*Required action*
Within the records, find every line that includes the word "were" and copy it.

*Provided entries*
┄┄┄┄┄┄┄┄┄┄┄┄┄┄┄┄┄┄┄┄

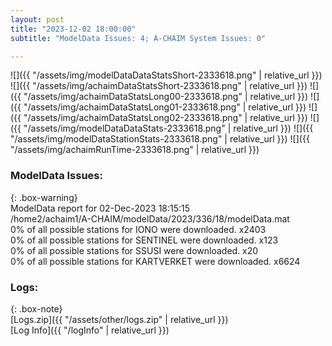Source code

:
 ```yaml
---
layout: post
title: "2023-12-02 18:00:00"
subtitle: "ModelData Issues: 4; A-CHAIM System Issues: 0"

---
```


![]({{ "/assets/img/modelDataDataStatsShort-2333618.png" | relative_url }})
![]({{ "/assets/img/achaimDataStatsShort-2333618.png" | relative_url }})
![]({{ "/assets/img/achaimDataStatsLong00-2333618.png" | relative_url }})
![]({{ "/assets/img/achaimDataStatsLong01-2333618.png" | relative_url }})
![]({{ "/assets/img/achaimDataStatsLong02-2333618.png" | relative_url }})
![]({{ "/assets/img/modelDataDataStats-2333618.png" | relative_url }})
![]({{ "/assets/img/modelDataStationStats-2333618.png" | relative_url }})
![]({{ "/assets/img/achaimRunTime-2333618.png" | relative_url }})


### ModelData Issues:  
  
{: .box-warning}  
 ModelData report for 02-Dec-2023 18:15:15   
 /home2/achaim1/A-CHAIM/modelData/2023/336/18/modelData.mat   
 0% of all possible stations for IONO were downloaded. x2403   
 0% of all possible stations for SENTINEL were downloaded. x123   
 0% of all possible stations for SSUSI were downloaded. x20   
 0% of all possible stations for KARTVERKET were downloaded. x6624   
  


### Logs:  
  
{: .box-note}  
[Logs.zip]({{ "/assets/other/logs.zip" | relative_url }})  
[Log Info]({{ "/logInfo" | relative_url }})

┄┄┄┄┄┄┄┄┄┄┄┄┄┄┄┄┄┄┄┄

*Result for this exercise*
 0% of all possible stations for IONO were downloaded. x2403   
 0% of all possible stations for SENTINEL were downloaded. x123   
 0% of all possible stations for SSUSI were downloaded. x20   
 0% of all possible stations for KARTVERKET were downloaded. x6624   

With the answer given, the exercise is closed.